:: What is expected ::
Using the entries below, write out the line with "Logical Sector View**", the line with "- **Bytes Per", and every line in between, exactly as each is written.

:: Study material ::
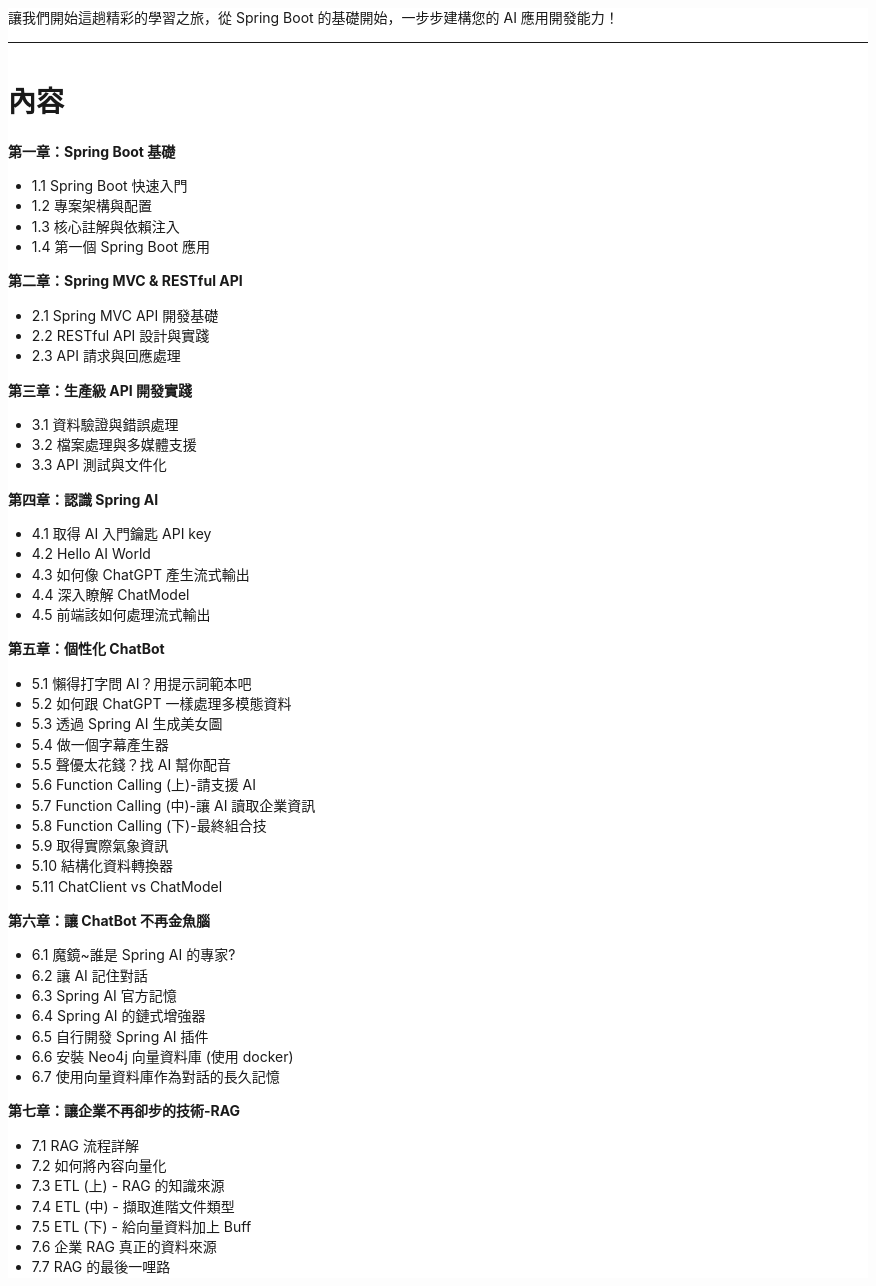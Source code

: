 讓我們開始這趟精彩的學習之旅，從 Spring Boot 的基礎開始，一步步建構您的 AI 應用開發能力！

---

# 內容

**第一章：Spring Boot 基礎**
- 1.1 Spring Boot 快速入門
- 1.2 專案架構與配置
- 1.3 核心註解與依賴注入
- 1.4 第一個 Spring Boot 應用

**第二章：Spring MVC & RESTful API**
- 2.1 Spring MVC API 開發基礎
- 2.2 RESTful API 設計與實踐
- 2.3 API 請求與回應處理

**第三章：生產級 API 開發實踐**
- 3.1 資料驗證與錯誤處理
- 3.2 檔案處理與多媒體支援
- 3.3 API 測試與文件化

**第四章：認識 Spring AI**
- 4.1 取得 AI 入門鑰匙 API key
- 4.2 Hello AI World
- 4.3 如何像 ChatGPT 產生流式輸出
- 4.4 深入瞭解 ChatModel
- 4.5 前端該如何處理流式輸出

**第五章：個性化 ChatBot**
- 5.1 懶得打字問 AI？用提示詞範本吧
- 5.2 如何跟 ChatGPT 一樣處理多模態資料
- 5.3 透過 Spring AI 生成美女圖
- 5.4 做一個字幕產生器
- 5.5 聲優太花錢？找 AI 幫你配音
- 5.6 Function Calling (上)-請支援 AI
- 5.7 Function Calling (中)-讓 AI 讀取企業資訊
- 5.8 Function Calling (下)-最終組合技
- 5.9 取得實際氣象資訊
- 5.10 結構化資料轉換器
- 5.11 ChatClient vs ChatModel

**第六章：讓 ChatBot 不再金魚腦**
- 6.1 魔鏡~誰是 Spring AI 的專家?
- 6.2 讓 AI 記住對話
- 6.3 Spring AI 官方記憶
- 6.4 Spring AI 的鏈式增強器
- 6.5 自行開發 Spring AI 插件
- 6.6 安裝 Neo4j 向量資料庫 (使用 docker)
- 6.7 使用向量資料庫作為對話的長久記憶

**第七章：讓企業不再卻步的技術-RAG**
- 7.1 RAG 流程詳解
- 7.2 如何將內容向量化
- 7.3 ETL (上) - RAG 的知識來源
- 7.4 ETL (中) - 擷取進階文件類型
- 7.5 ETL (下) - 給向量資料加上 Buff
- 7.6 企業 RAG 真正的資料來源
- 7.7 RAG 的最後一哩路
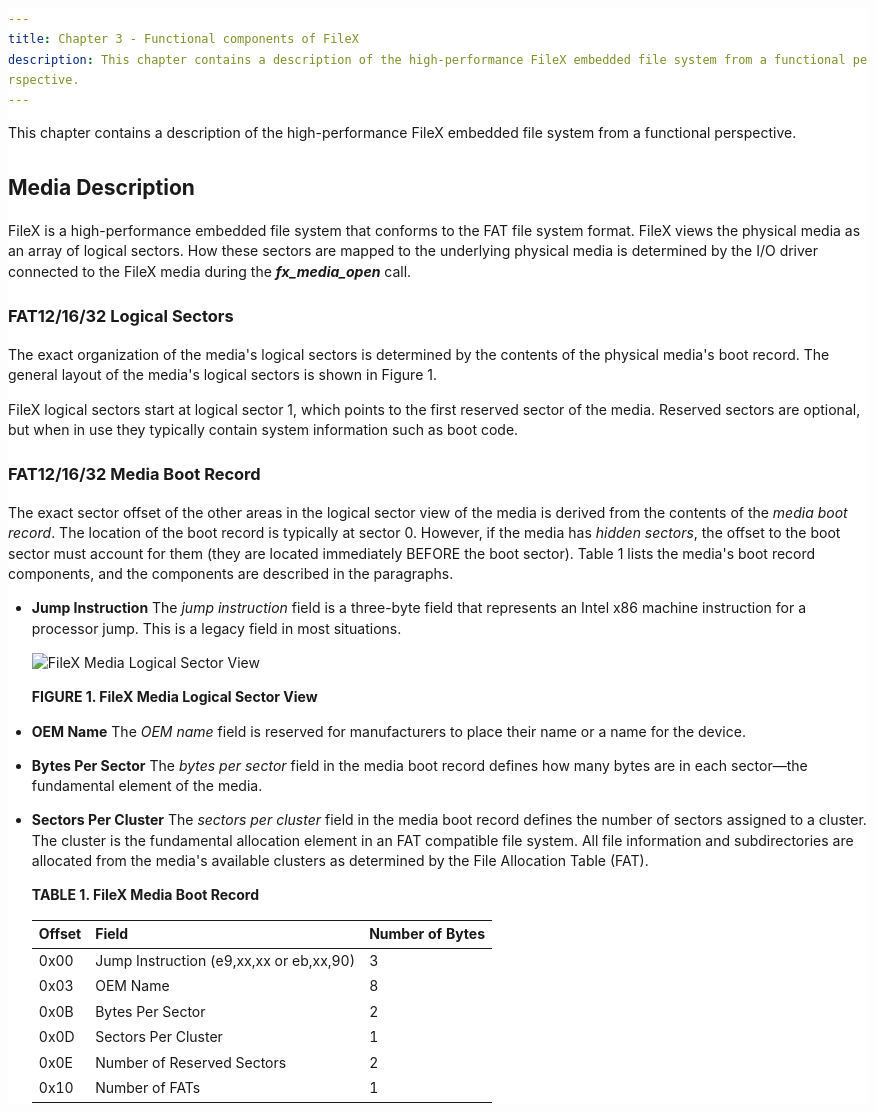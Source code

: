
 ```yaml
---
title: Chapter 3 - Functional components of FileX
description: This chapter contains a description of the high-performance FileX embedded file system from a functional perspective.
---
```



This chapter contains a description of the high-performance FileX embedded file system from a functional perspective.

## Media Description

FileX is a high-performance embedded file system that conforms to the FAT file system format. FileX views the physical media as an array of logical sectors. How these sectors are mapped to the underlying physical media is determined by the I/O driver connected to the FileX media during the ***fx_media_open*** call.

### FAT12/16/32 Logical Sectors

The exact organization of the media's logical sectors is determined by the contents of the physical media's boot record. The general layout of the media's logical sectors is shown in Figure 1.

FileX logical sectors start at logical sector 1, which points to the first reserved sector of the media. Reserved sectors are optional, but when in use they typically contain system information such as boot code.

### FAT12/16/32 Media Boot Record

The exact sector offset of the other areas in the logical sector view of the media is derived from the contents of the *media boot record*. The location of the boot record is typically at sector 0. However, if the media has *hidden sectors*, the offset to the boot sector must account for them (they are located immediately BEFORE the boot sector). Table 1 lists the media's boot record components, and the components are described in the paragraphs.

- **Jump Instruction** The *jump instruction* field is a three-byte field that represents an Intel x86 machine instruction for a processor jump. This is a legacy field in most situations.

  ![FileX Media Logical Sector View](../media/user-guide/filex-media-logical-sector-view.png)

  **FIGURE 1. FileX Media Logical Sector View**

- **OEM Name** The *OEM name* field is reserved for manufacturers to place their name or a name for the device.
- **Bytes Per Sector** The *bytes per sector* field in the media boot record defines how many bytes are in each sector—the fundamental element of the media.
- **Sectors Per Cluster** The *sectors per cluster* field in the media boot record defines the number of sectors assigned to a cluster. The cluster is the fundamental allocation element in an FAT compatible file system. All file information and subdirectories are allocated from the media's available clusters as determined by the File Allocation Table (FAT).

    **TABLE 1. FileX Media Boot Record**
    
    |Offset  |Field  |Number of Bytes|
    |----------|-----------|------------|
    |0x00|Jump Instruction (e9,xx,xx or eb,xx,90)|3|
    |0x03|OEM Name|8|
    |0x0B|Bytes Per Sector|2|
    |0x0D|Sectors Per Cluster|1|
    |0x0E|Number of Reserved Sectors|2|
    |0x10|Number of FATs|1|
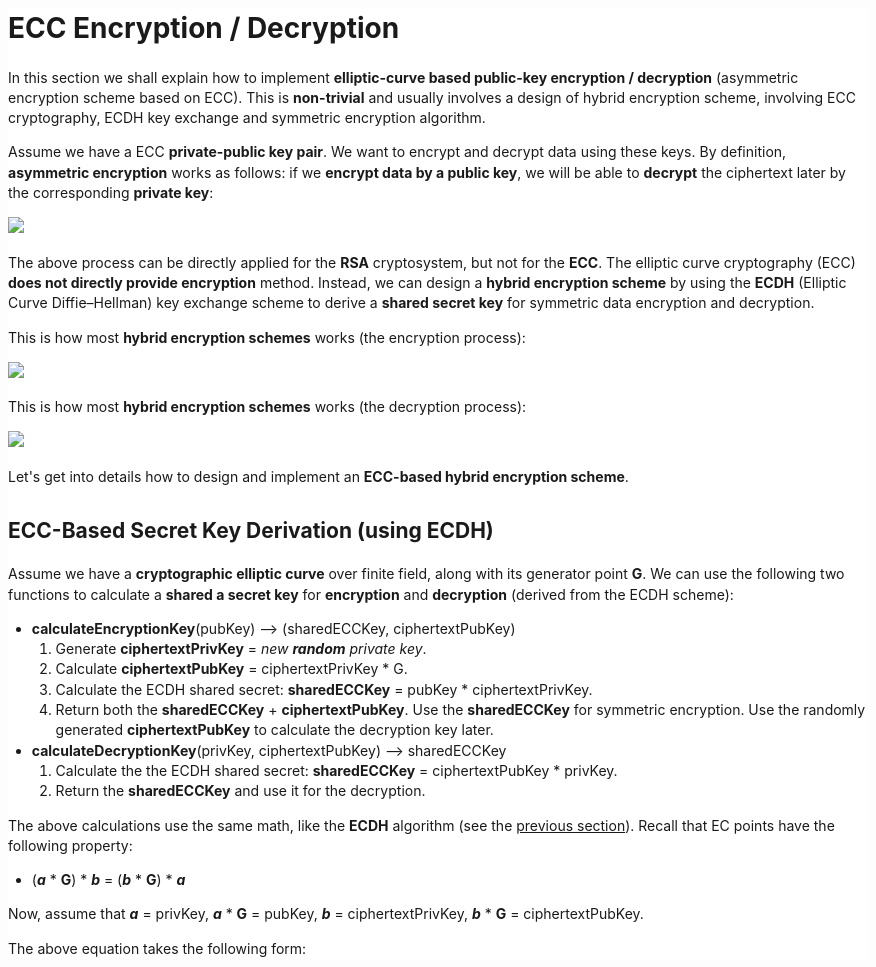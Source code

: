 # ECC Encryption / Decryption

In this section we shall explain how to implement **elliptic-curve based public-key encryption / decryption** \(asymmetric encryption scheme based on ECC\). This is **non-trivial** and usually involves a design of hybrid encryption scheme, involving ECC cryptography, ECDH key exchange and symmetric encryption algorithm.

Assume we have a ECC **private-public key pair**. We want to encrypt and decrypt data using these keys. By definition, **asymmetric encryption** works as follows: if we **encrypt data by a public key**, we will be able to **decrypt** the ciphertext later by the corresponding **private key**:

![](../.gitbook/assets/asymmetric-encryption-diagram.png)

The above process can be directly applied for the **RSA** cryptosystem, but not for the **ECC**. The elliptic curve cryptography \(ECC\) **does not directly provide encryption** method. Instead, we can design a **hybrid encryption scheme** by using the **ECDH** \(Elliptic Curve Diffie–Hellman\) key exchange scheme to derive a **shared secret key** for symmetric data encryption and decryption.

This is how most **hybrid encryption schemes** works \(the encryption process\):

![](../.gitbook/assets/hybrid-encryption.png)

This is how most **hybrid encryption schemes** works \(the decryption process\):

![](../.gitbook/assets/hybrid-decryption%20%281%29.png)

Let's get into details how to design and implement an **ECC-based hybrid encryption scheme**.

## ECC-Based Secret Key Derivation \(using ECDH\)

Assume we have a **cryptographic elliptic curve** over finite field, along with its generator point **G**. We can use the following two functions to calculate a **shared a secret key** for **encryption** and **decryption** \(derived from the ECDH scheme\):

* **calculateEncryptionKey**\(pubKey\) --&gt; \(sharedECCKey, ciphertextPubKey\)
  1. Generate **ciphertextPrivKey** = _new **random** private key_.
  2. Calculate **ciphertextPubKey** = ciphertextPrivKey \* G.
  3. Calculate the ECDH shared secret: **sharedECCKey** = pubKey \* ciphertextPrivKey.
  4. Return both the **sharedECCKey** + **ciphertextPubKey**. Use the **sharedECCKey** for symmetric encryption. Use the randomly generated **ciphertextPubKey** to calculate the decryption key later.
* **calculateDecryptionKey**\(privKey, ciphertextPubKey\) --&gt; sharedECCKey
  1. Calculate the the ECDH shared secret: **sharedECCKey** = ciphertextPubKey \* privKey.
  2. Return the **sharedECCKey** and use it for the decryption.

The above calculations use the same math, like the **ECDH** algorithm \(see the [previous section](ecdh-key-exchange.md)\). Recall that EC points have the following property:

* \(_**a**_ \* **G**\) \* _**b**_ = \(_**b**_ \* **G**\) \* _**a**_

Now, assume that _**a**_ = privKey, _**a**_ \* **G** = pubKey, _**b**_ = ciphertextPrivKey, _**b**_ \* **G** = ciphertextPubKey.

The above equation takes the following form:
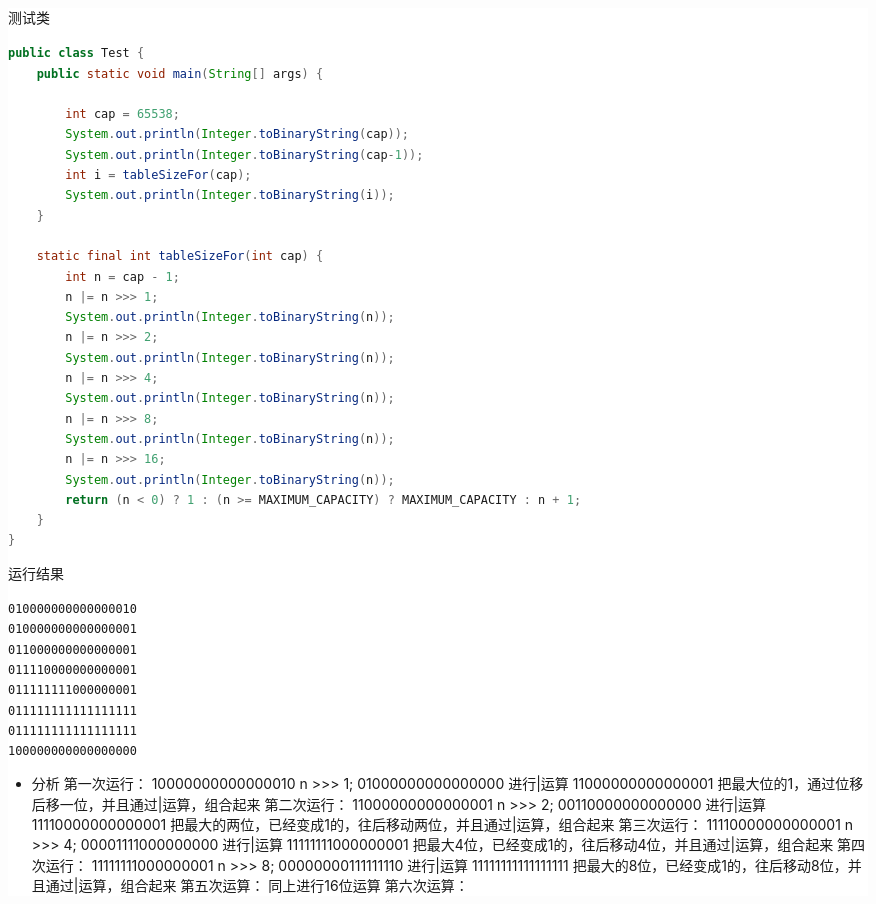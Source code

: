 测试类
```java
public class Test {
    public static void main(String[] args) {

        int cap = 65538;
        System.out.println(Integer.toBinaryString(cap));
        System.out.println(Integer.toBinaryString(cap-1));
        int i = tableSizeFor(cap);
        System.out.println(Integer.toBinaryString(i));
    }

    static final int tableSizeFor(int cap) {
        int n = cap - 1;
        n |= n >>> 1;
        System.out.println(Integer.toBinaryString(n));
        n |= n >>> 2;
        System.out.println(Integer.toBinaryString(n));
        n |= n >>> 4;
        System.out.println(Integer.toBinaryString(n));
        n |= n >>> 8;
        System.out.println(Integer.toBinaryString(n));
        n |= n >>> 16;
        System.out.println(Integer.toBinaryString(n));
        return (n < 0) ? 1 : (n >= MAXIMUM_CAPACITY) ? MAXIMUM_CAPACITY : n + 1;
    }
}
```

运行结果
```
010000000000000010
010000000000000001
011000000000000001
011110000000000001
011111111000000001
011111111111111111
011111111111111111
100000000000000000
```

- 分析
第一次运行：
    10000000000000010        n >>> 1;
    01000000000000000        进行|运算
    11000000000000001
    把最大位的1，通过位移后移一位，并且通过|运算，组合起来
第二次运行：
    11000000000000001        n >>> 2;
    00110000000000000        进行|运算
    11110000000000001
    把最大的两位，已经变成1的，往后移动两位，并且通过|运算，组合起来
第三次运行：
    11110000000000001        n >>> 4;
    00001111000000000        进行|运算
    11111111000000001
    把最大4位，已经变成1的，往后移动4位，并且通过|运算，组合起来
第四次运行：
    11111111000000001        n >>> 8;
    00000000111111110        进行|运算
    11111111111111111
    把最大的8位，已经变成1的，往后移动8位，并且通过|运算，组合起来
第五次运算：
    同上进行16位运算
第六次运算：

:: Solution to this task ::
  **FIGURE 1. FileX Media Logical Sector View**

- **OEM Name** The *OEM name* field is reserved for manufacturers to place their name or a name for the device.
- **Bytes Per Sector** The *bytes per sector* field in the media boot record defines how many bytes are in each sector—the fundamental element of the media.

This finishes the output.